╭─ Records shown
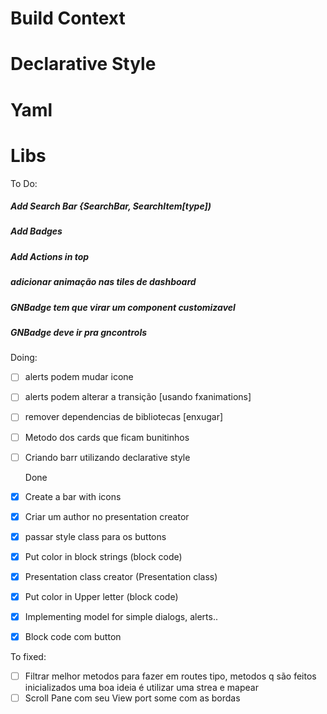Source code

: # Build Context

# Declarative Style

# Yaml

# Libs

To Do:

##### Add Search Bar {SearchBar, SearchItem[type])
##### Add Badges
##### Add Actions in top
##### adicionar animação nas tiles de dashboard
##### GNBadge tem que virar um component customizavel
##### GNBadge deve ir pra gncontrols



Doing:
- [ ] alerts podem mudar icone
- [ ] alerts podem alterar a transição [usando fxanimations]
- [ ] remover dependencias de bibliotecas [enxugar]
- [ ] Metodo dos cards que ficam bunitinhos
- [ ] Criando barr utilizando declarative style

  Done
- [X] Create a bar with icons
- [X] Criar um author no presentation creator
- [X] passar style class para os buttons
- [X] Put color in block strings (block code)
- [X] Presentation class creator (Presentation class)
- [X] Put color in Upper letter (block code)
- [X] Implementing model for simple dialogs, alerts..
- [X] Block code com button


To fixed:

- [ ] Filtrar melhor metodos para fazer em routes tipo, metodos q são feitos inicializados uma boa ideia é utilizar uma strea e mapear
- [ ] Scroll Pane com seu View port some com as bordas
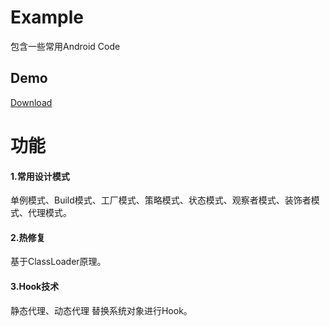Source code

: # Example
包含一些常用Android Code
## Demo
[Download](https://github.com/SoarY/Example/blob/master/file/example.apk?raw=true)

# 功能
#### 1.常用设计模式
单例模式、Build模式、工厂模式、策略模式、状态模式、观察者模式、装饰者模式、代理模式。

#### 2.热修复
基于ClassLoader原理。

#### 3.Hook技术
静态代理、动态代理 替换系统对象进行Hook。

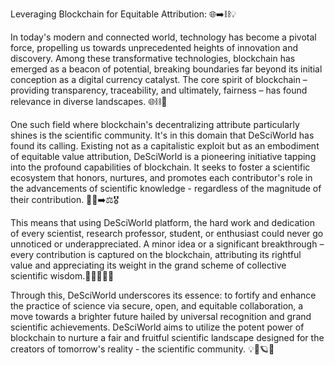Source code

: Leveraging Blockchain for Equitable Attribution: 🌐➡️⛓️💡

In today's modern and connected world, technology has become a pivotal force, propelling us towards unprecedented heights of innovation and discovery. Among these transformative technologies, blockchain has emerged as a beacon of potential, breaking boundaries far beyond its initial conception as a digital currency catalyst. The core spirit of blockchain – providing transparency, traceability, and ultimately, fairness – has found relevance in diverse landscapes. 🌐⛓️🔗

One such field where blockchain's decentralizing attribute particularly shines is the scientific community. It's in this domain that DeSciWorld has found its calling. Existing not as a capitalistic exploit but as an embodiment of equitable value attribution, DeSciWorld is a pioneering initiative tapping into the profound capabilities of blockchain. It seeks to foster a scientific ecosystem that honors, nurtures, and promotes each contributor's role in the advancements of scientific knowledge - regardless of the magnitude of their contribution. 🧠🔬➡️⚖️🎖️

This means that using DeSciWorld platform, the hard work and dedication of every scientist, research professor, student, or enthusiast could never go unnoticed or underappreciated. A minor idea or a significant breakthrough – every contribution is captured on the blockchain, attributing its rightful value and appreciating its weight in the grand scheme of collective scientific wisdom.👩‍🔬👨‍🎓👏

Through this, DeSciWorld underscores its essence: to fortify and enhance the practice of science via secure, open, and equitable collaboration, a move towards a brighter future hailed by universal recognition and grand scientific achievements. DeSciWorld aims to utilize the potent power of blockchain to nurture a fair and fruitful scientific landscape designed for the creators of tomorrow's reality - the scientific community. 💡🔬🪐🌠
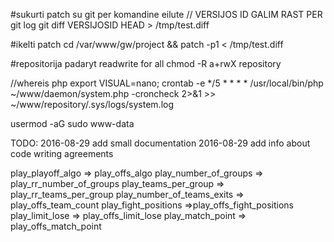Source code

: 

#sukurti patch su git per komandine eilute // VERSIJOS ID GALIM RAST PER git log
git diff VERSIJOSID HEAD > /tmp/test.diff

#ikelti patch
cd /var/www/gw/project && patch  -p1 < /tmp/test.diff

#repositorija padaryt readwrite for all
chmod -R a+rwX repository

//whereis php
export VISUAL=nano; crontab -e
*/5 * * * * /usr/local/bin/php ~/www/daemon/system.php -croncheck 2>&1 >> ~/www/repository/.sys/logs/system.log


usermod -aG sudo www-data

TODO:
 2016-08-29 add small documentation
 2016-08-29 add info about code writing agreements



play_playoff_algo =>  play_offs_algo
play_number_of_groups => play_rr_number_of_groups
play_teams_per_group => play_rr_teams_per_group
play_number_of_teams_exits => play_offs_team_count
play_fight_positions =>play_offs_fight_positions
play_limit_lose => play_offs_limit_lose
play_match_point => play_offs_match_point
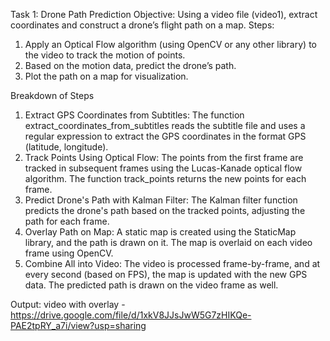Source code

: Task 1: Drone Path Prediction
  Objective: Using a video file (video1), extract coordinates and construct a drone’s flight path on a map.
Steps:
  1. Apply an Optical Flow algorithm (using OpenCV or any other library) to the video to track the motion of points.
  2. Based on the motion data, predict the drone’s path.
  3. Plot the path on a map for visualization.

Breakdown of Steps
1. Extract GPS Coordinates from Subtitles:
  The function extract_coordinates_from_subtitles reads the subtitle file and uses a regular expression to extract the GPS coordinates in the format GPS (latitude, longitude).
2. Track Points Using Optical Flow:
  The points from the first frame are tracked in subsequent frames using the Lucas-Kanade optical flow algorithm. The function track_points returns the new points for each frame.
3. Predict Drone's Path with Kalman Filter:
  The Kalman filter function predicts the drone's path based on the tracked points, adjusting the path for each frame.
4. Overlay Path on Map:
  A static map is created using the StaticMap library, and the path is drawn on it. The map is overlaid on each video frame using OpenCV.
5. Combine All into Video:
  The video is processed frame-by-frame, and at every second (based on FPS), the map is updated with the new GPS data. The predicted path is drawn on the video frame as well.

Output:
  video with overlay - https://drive.google.com/file/d/1xkV8JJsJwW5G7zHIKQe-PAE2tpRY_a7i/view?usp=sharing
╰─
What needs to be done – For each line above that carries the word "Example", copy it out.

Response area –
: # Example
[Download](https://github.com/SoarY/Example/blob/master/file/example.apk?raw=true)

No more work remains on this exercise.